How long until YT realizes that it's a man?
I just met a guy from Australia at the bar. I asked him what it was like down under and he told me if I went home with him he'd let me find out. I love Australians.
this is not okay. even my mom refers to me as a sorostitute.
We're watching a video in class about cheese. The scoring for it sounds like that of a Lifetime movie. My mind is creative. I've continued my own story in my head of a wheel of cheese that was raped and murdered. It's so sad. I hope they get the guy. Btw, the video is about marketing.
I never knew so many sexual things could be done while wearing footie pajamas
Based on the time of Sean's "I'm on your street" phone call last night, we had sex for an hour and a half. Man, time flies when you're getting boned to an orgasmic death.
Why are you awake at 6am and liking photos from rando Russian chicks on Instagram?
I gave the bathroom attendant $5 last night for turning the sink on for me. What. The. Fuck.
There is absolutely a 0% chance my hips will make it out of this twerking business fully functional
You start to question your party girl tendencies when you're wearing the same shirt you wore the night before to work and you're trying to get last nights Jell-O shot off the sleeve on your way to work
You would critique a dick pic. Damn art people.

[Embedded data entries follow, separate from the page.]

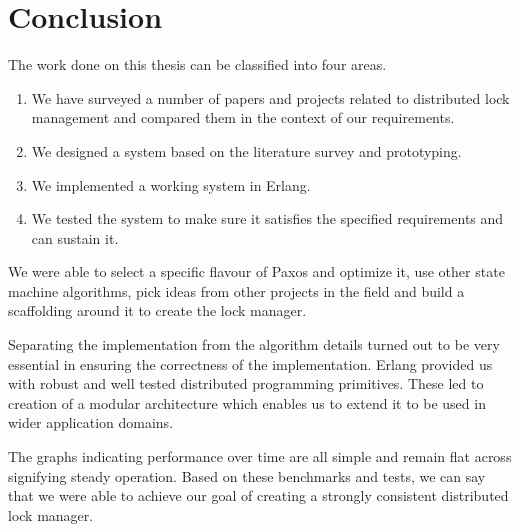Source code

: \chapter{Conclusion}
\label{chapter:conclusion}

The work done on this thesis can be classified into four areas.

\begin{enumerate}
  \item We have surveyed a number of papers and projects related to distributed
    lock management and compared them in the context of our requirements.
  \item We designed a system based on the literature survey and prototyping.
  \item We implemented a working system in Erlang.
  \item We tested the system to make sure it satisfies the specified
    requirements and can sustain it.
\end{enumerate}

We were able to select a specific flavour of Paxos and optimize it, use other
state machine algorithms, pick ideas from other projects in the field and build 
a scaffolding around it to create the lock manager. 

Separating the implementation from the algorithm details turned out
to be very essential in ensuring the correctness of the implementation. Erlang
provided us with robust and well tested distributed programming primitives. 
These led to creation of a modular architecture which enables us to extend
it to be used in wider application domains.

The graphs indicating performance over time are all simple and remain flat
across signifying steady operation. Based on these benchmarks and tests, we
can say that we were able to achieve our goal of creating a strongly consistent
distributed lock manager.


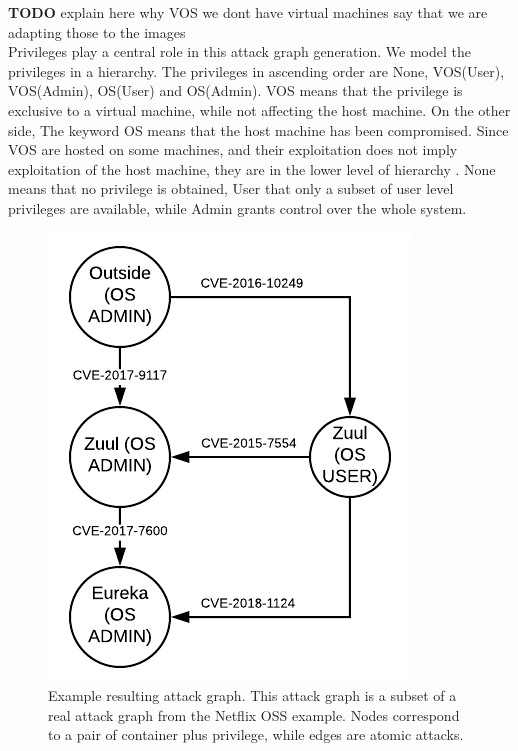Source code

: \textbf{TODO} explain here why VOS we dont have virtual machines say that we are adapting those to the images\\
Privileges play a central role in this attack graph generation. We model the privileges in a hierarchy. The privileges in ascending order are None, VOS(User), VOS(Admin), OS(User) and OS(Admin). VOS means that the privilege is exclusive to a virtual machine, while not affecting the host machine. On the other side, The keyword OS means that the host machine has been compromised. Since VOS are hosted on some machines, and their exploitation does not imply exploitation of the host machine, they are in the lower level of hierarchy \cite{aksu2018automated}. None means that no privilege is obtained, User that only a subset of user level privileges are available, while Admin grants control over the whole system.



\begin{figure}
	\includegraphics[]{./images/Attack_graph}
	\caption{Example resulting attack graph. This attack graph is a subset of a real attack graph from the Netflix OSS example. Nodes correspond to a pair of container plus privilege, while edges are atomic attacks.}
	\label{AttackGraph}
\end{figure}

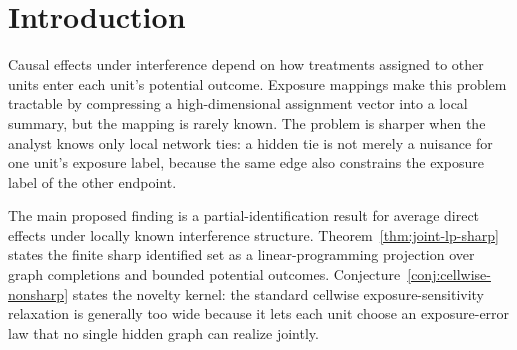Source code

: \documentclass[11pt]{article}
\theoremstyle{definition}
\theoremstyle{plain}
\theoremstyle{remark}
\begin{document}
\begin{abstract}
Network-interference analyses often specify a low-dimensional exposure mapping, but in many applications only the local neighborhood of each unit is known.  Recent work gives sharp bounds for misspecified exposure mappings by bounding unitwise exposure propensities, and separate work studies bias or robust estimation when candidate networks are misspecified.  This proposal asks whether sharp partial identification of an average direct treatment effect changes when hidden exposure errors must arise from one shared graph completion rather than from independent unitwise sensitivity perturbations.  The routine theorem is a finite sharpness statement: the identified set is the projection of a graph-completion linear program.  The flagship conjecture is that the usual cellwise propensity-ratio relaxation can be strictly nonsharp because one hidden edge simultaneously constrains the exposure labels of both endpoints.  Resolving the conjecture would turn ``local network knowledge'' into testable compatibility inequalities for network exposure sensitivity analysis.
\end{abstract}

\section{Introduction}
Causal effects under interference depend on how treatments assigned to other units enter each unit's potential outcome.  Exposure mappings make this problem tractable by compressing a high-dimensional assignment vector into a local summary, but the mapping is rarely known.  The problem is sharper when the analyst knows only local network ties: a hidden tie is not merely a nuisance for one unit's exposure label, because the same edge also constrains the exposure label of the other endpoint.

The main proposed finding is a partial-identification result for average direct effects under locally known interference structure.  Theorem~\ref{thm:joint-lp-sharp} states the finite sharp identified set as a linear-programming projection over graph completions and bounded potential outcomes.  Conjecture~\ref{conj:cellwise-nonsharp} states the novelty kernel: the standard cellwise exposure-sensitivity relaxation is generally too wide because it lets each unit choose an exposure-error law that no single hidden graph can realize jointly.
\end{document}
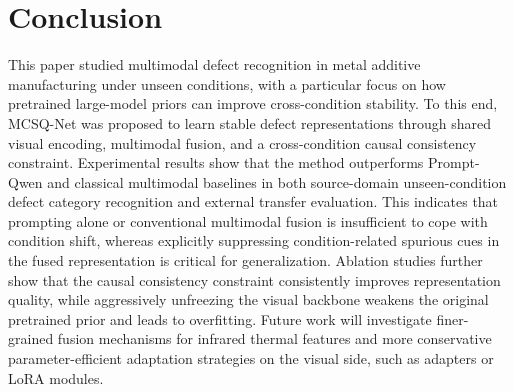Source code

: \documentclass[journal]{IEEEtran}
\begin{document}
\section{Conclusion}

This paper studied multimodal defect recognition in metal additive manufacturing under unseen conditions, with a particular focus on how pretrained large-model priors can improve cross-condition stability. To this end, MCSQ-Net was proposed to learn stable defect representations through shared visual encoding, multimodal fusion, and a cross-condition causal consistency constraint. Experimental results show that the method outperforms Prompt-Qwen and classical multimodal baselines in both source-domain unseen-condition defect category recognition and external transfer evaluation. This indicates that prompting alone or conventional multimodal fusion is insufficient to cope with condition shift, whereas explicitly suppressing condition-related spurious cues in the fused representation is critical for generalization. Ablation studies further show that the causal consistency constraint consistently improves representation quality, while aggressively unfreezing the visual backbone weakens the original pretrained prior and leads to overfitting. Future work will investigate finer-grained fusion mechanisms for infrared thermal features and more conservative parameter-efficient adaptation strategies on the visual side, such as adapters or LoRA modules.
\end{document}
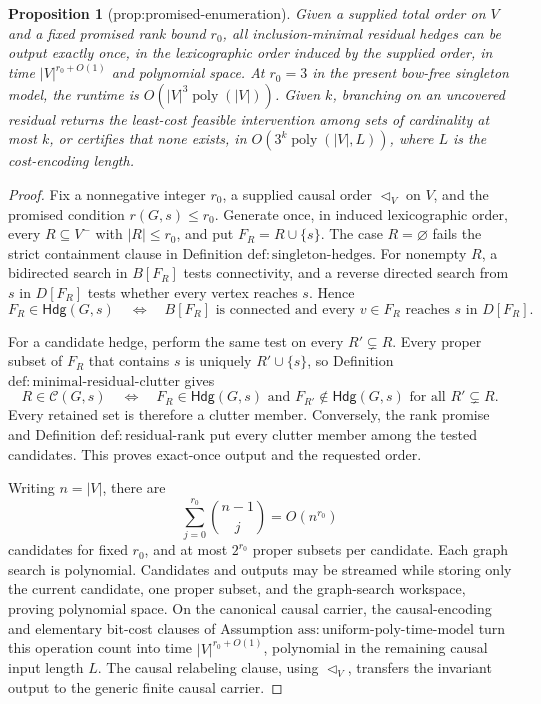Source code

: \documentclass{article}
\newtheorem{proposition}{Proposition}
\begin{document}
\begin{proposition}[prop:promised-enumeration]\label{prop:promised-enumeration}
Given a supplied total order on \(V\) and a fixed promised rank bound \(r_0\), all inclusion-minimal residual hedges can be output exactly once, in the lexicographic order induced by the supplied order, in time \(|V|^{r_0+O(1)}\) and polynomial space. At \(r_0=3\) in the present bow-free singleton model, the runtime is \(O(|V|^3\operatorname{poly}(|V|))\). Given \(k\), branching on an uncovered residual returns the least-cost feasible intervention among sets of cardinality at most \(k\), or certifies that none exists, in \(O(3^k\operatorname{poly}(|V|,L))\), where \(L\) is the cost-encoding length.
\end{proposition}
\begin{proof}
Fix a nonnegative integer \(r_0\), a supplied causal order
\(\triangleleft_V\) on \(V\), and the promised condition
\(r(G,s)\leq r_0\).  Generate once, in induced lexicographic order, every
\(R\subseteq V^{-}\) with \(|R|\leq r_0\), and put
\(F_R=R\cup\{s\}\).  The case \(R=\varnothing\) fails the strict
containment clause in Definition \(\mathrm{def{:}singleton\mbox{-}hedges}\).
For nonempty \(R\), a bidirected search in \(B[F_R]\) tests connectivity,
and a reverse directed search from \(s\) in \(D[F_R]\) tests whether every
vertex reaches \(s\).  Hence
\[
 F_R\in\mathsf{Hdg}(G,s)
 \quad\Longleftrightarrow\quad
 B[F_R]\text{ is connected and every }v\in F_R
 \text{ reaches }s\text{ in }D[F_R].
\]

For a candidate hedge, perform the same test on every
\(R'\subsetneq R\).  Every proper subset of \(F_R\) that contains \(s\)
is uniquely \(R'\cup\{s\}\), so Definition
\(\mathrm{def{:}minimal\mbox{-}residual\mbox{-}clutter}\) gives
\[
 R\in\mathcal C(G,s)
 \quad\Longleftrightarrow\quad
 F_R\in\mathsf{Hdg}(G,s)
 \text{ and }F_{R'}\notin\mathsf{Hdg}(G,s)
 \text{ for all }R'\subsetneq R.
\]
Every retained set is therefore a clutter member.  Conversely, the rank
promise and Definition \(\mathrm{def{:}residual\mbox{-}rank}\) put every
clutter member among the tested candidates.  This proves exact-once output
and the requested order.

Writing \(n=|V|\), there are
\[
 \sum_{j=0}^{r_0}\binom{n-1}{j}=O(n^{r_0})
\]
candidates for fixed \(r_0\), and at most \(2^{r_0}\) proper subsets per
candidate.  Each graph search is polynomial.  Candidates and outputs may be
streamed while storing only the current candidate, one proper subset, and
the graph-search workspace, proving polynomial space.  On the canonical
causal carrier, the causal-encoding and elementary bit-cost clauses of
Assumption \(\mathrm{ass{:}uniform\mbox{-}poly\mbox{-}time\mbox{-}model}\)
turn this operation count into time \(|V|^{r_0+O(1)}\), polynomial in the
remaining causal input length \(L\).  The causal relabeling clause, using
\(\triangleleft_V\), transfers the invariant output to the generic finite
causal carrier.


\end{proof}
\end{document}
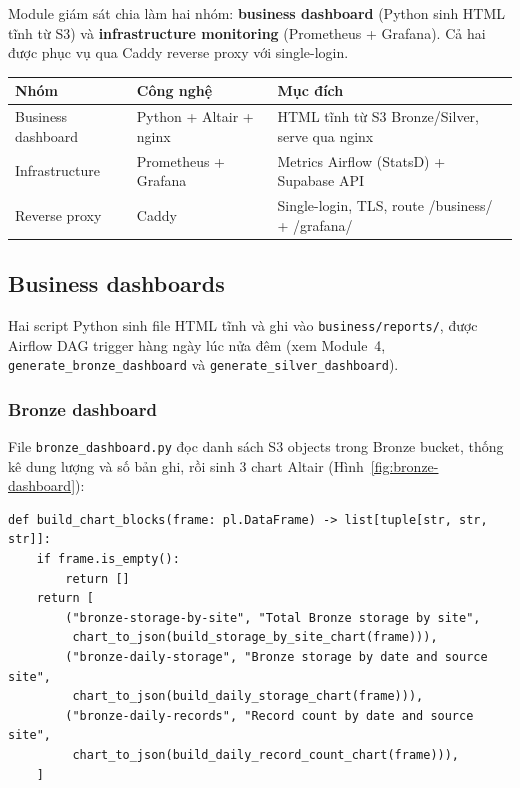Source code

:Module giám sát chia làm hai nhóm: \textbf{business dashboard} (Python sinh HTML
tĩnh từ S3) và \textbf{infrastructure monitoring} (Prometheus + Grafana).
Cả hai được phục vụ qua Caddy reverse proxy với single-login.

\begin{longtable}{p{3.5cm} p{3cm} p{7.5cm}}
\toprule
\textbf{Nhóm} & \textbf{Công nghệ} & \textbf{Mục đích} \\
\midrule
\endhead
Business dashboard & Python + Altair + nginx & HTML tĩnh từ S3 Bronze/Silver, serve qua nginx \\
Infrastructure & Prometheus + Grafana & Metrics Airflow (StatsD) + Supabase API \\
Reverse proxy & Caddy & Single-login, TLS, route /business/ + /grafana/ \\
\bottomrule
\end{longtable}

\subsection{Business dashboards}
\label{subsec:business-dashboards}

Hai script Python sinh file HTML tĩnh và ghi vào
\texttt{business/reports/}, được Airflow DAG trigger hàng ngày lúc nửa đêm
(xem Module~4, \texttt{generate\_bronze\_dashboard} và
\texttt{generate\_silver\_dashboard}).

\subsubsection{Bronze dashboard}

File \texttt{bronze\_dashboard.py}
đọc danh sách S3 objects trong Bronze bucket, thống kê dung lượng và số bản
ghi, rồi sinh 3 chart Altair (Hình~\ref{fig:bronze-dashboard}):

\begin{lstlisting}[style=pystyle, caption={Bronze dashboard — 3 chart chính}]
def build_chart_blocks(frame: pl.DataFrame) -> list[tuple[str, str, str]]:
    if frame.is_empty():
        return []
    return [
        ("bronze-storage-by-site", "Total Bronze storage by site",
         chart_to_json(build_storage_by_site_chart(frame))),
        ("bronze-daily-storage", "Bronze storage by date and source site",
         chart_to_json(build_daily_storage_chart(frame))),
        ("bronze-daily-records", "Record count by date and source site",
         chart_to_json(build_daily_record_count_chart(frame))),
    ]
\end{lstlisting}


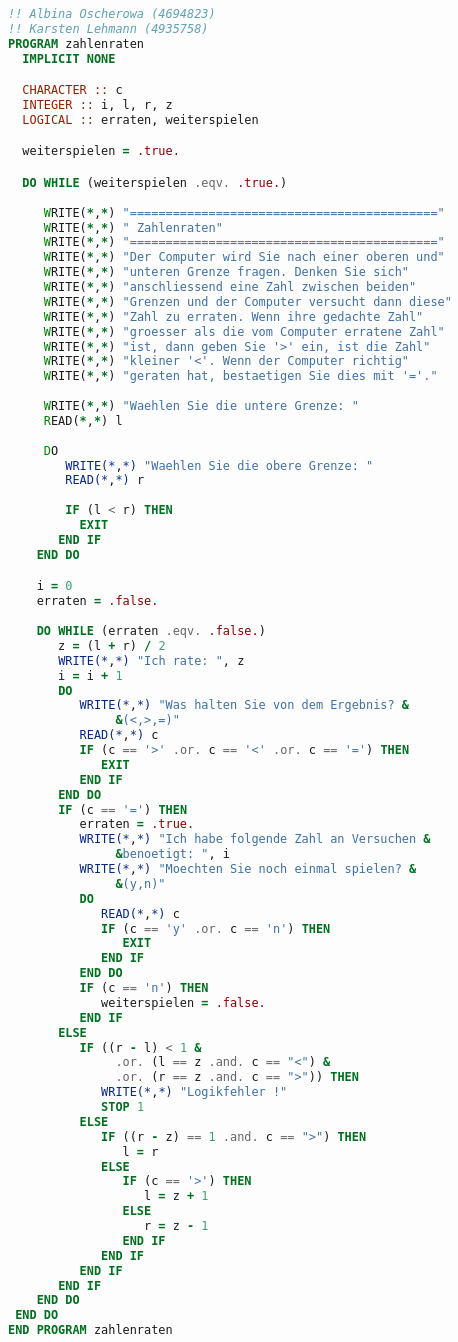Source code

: \documentclass{article}
\begin{document}
\begin{lstlisting}[language=Fortran, showstringspaces=false]
!! Albina Oscherowa (4694823)
!! Karsten Lehmann (4935758)
PROGRAM zahlenraten
  IMPLICIT NONE

  CHARACTER :: c
  INTEGER :: i, l, r, z
  LOGICAL :: erraten, weiterspielen

  weiterspielen = .true.

  DO WHILE (weiterspielen .eqv. .true.)
  
     WRITE(*,*) "==========================================="
     WRITE(*,*) " Zahlenraten"
     WRITE(*,*) "==========================================="
     WRITE(*,*) "Der Computer wird Sie nach einer oberen und"
     WRITE(*,*) "unteren Grenze fragen. Denken Sie sich"
     WRITE(*,*) "anschliessend eine Zahl zwischen beiden"
     WRITE(*,*) "Grenzen und der Computer versucht dann diese"
     WRITE(*,*) "Zahl zu erraten. Wenn ihre gedachte Zahl"
     WRITE(*,*) "groesser als die vom Computer erratene Zahl"
     WRITE(*,*) "ist, dann geben Sie '>' ein, ist die Zahl"
     WRITE(*,*) "kleiner '<'. Wenn der Computer richtig"
     WRITE(*,*) "geraten hat, bestaetigen Sie dies mit '='."
     
     WRITE(*,*) "Waehlen Sie die untere Grenze: "
     READ(*,*) l
  
     DO
        WRITE(*,*) "Waehlen Sie die obere Grenze: "
        READ(*,*) r
        
        IF (l < r) THEN
          EXIT
       END IF
    END DO

    i = 0
    erraten = .false.
    
    DO WHILE (erraten .eqv. .false.)
       z = (l + r) / 2
       WRITE(*,*) "Ich rate: ", z
       i = i + 1
       DO
          WRITE(*,*) "Was halten Sie von dem Ergebnis? &
               &(<,>,=)"
          READ(*,*) c
          IF (c == '>' .or. c == '<' .or. c == '=') THEN
             EXIT
          END IF
       END DO
       IF (c == '=') THEN
          erraten = .true.
          WRITE(*,*) "Ich habe folgende Zahl an Versuchen &
               &benoetigt: ", i
          WRITE(*,*) "Moechten Sie noch einmal spielen? &
               &(y,n)"
          DO
             READ(*,*) c
             IF (c == 'y' .or. c == 'n') THEN
                EXIT
             END IF
          END DO
          IF (c == 'n') THEN
             weiterspielen = .false.
          END IF
       ELSE
          IF ((r - l) < 1 &
               .or. (l == z .and. c == "<") &
               .or. (r == z .and. c == ">")) THEN
             WRITE(*,*) "Logikfehler !"
             STOP 1
          ELSE
             IF ((r - z) == 1 .and. c == ">") THEN
                l = r
             ELSE
                IF (c == '>') THEN
                   l = z + 1
                ELSE
                   r = z - 1
                END IF
             END IF
          END IF
       END IF
    END DO
 END DO
END PROGRAM zahlenraten
\end{lstlisting}
\end{document}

The wedding is over. Operation sleep with my step-sister has officially begun
I think you'll appreciate my way of waking up today: Under my cubicle, boxed in by boxes of printer paper, and hung over. I don't even know how the fuck I got in here in the middle of the night. I went to my car and fell back asleep. I'm now 2 1/2 hours late.
My dad is clearly baked off his ass. He almost sat on moms cat in front of her, zoned out while staring at it and said he wondered what it was thinking about. Now he's dragging everything from the livingroom into the garage. Moms not happy.
I got up and left his place at 3am because I remembered I had a burrito in my car.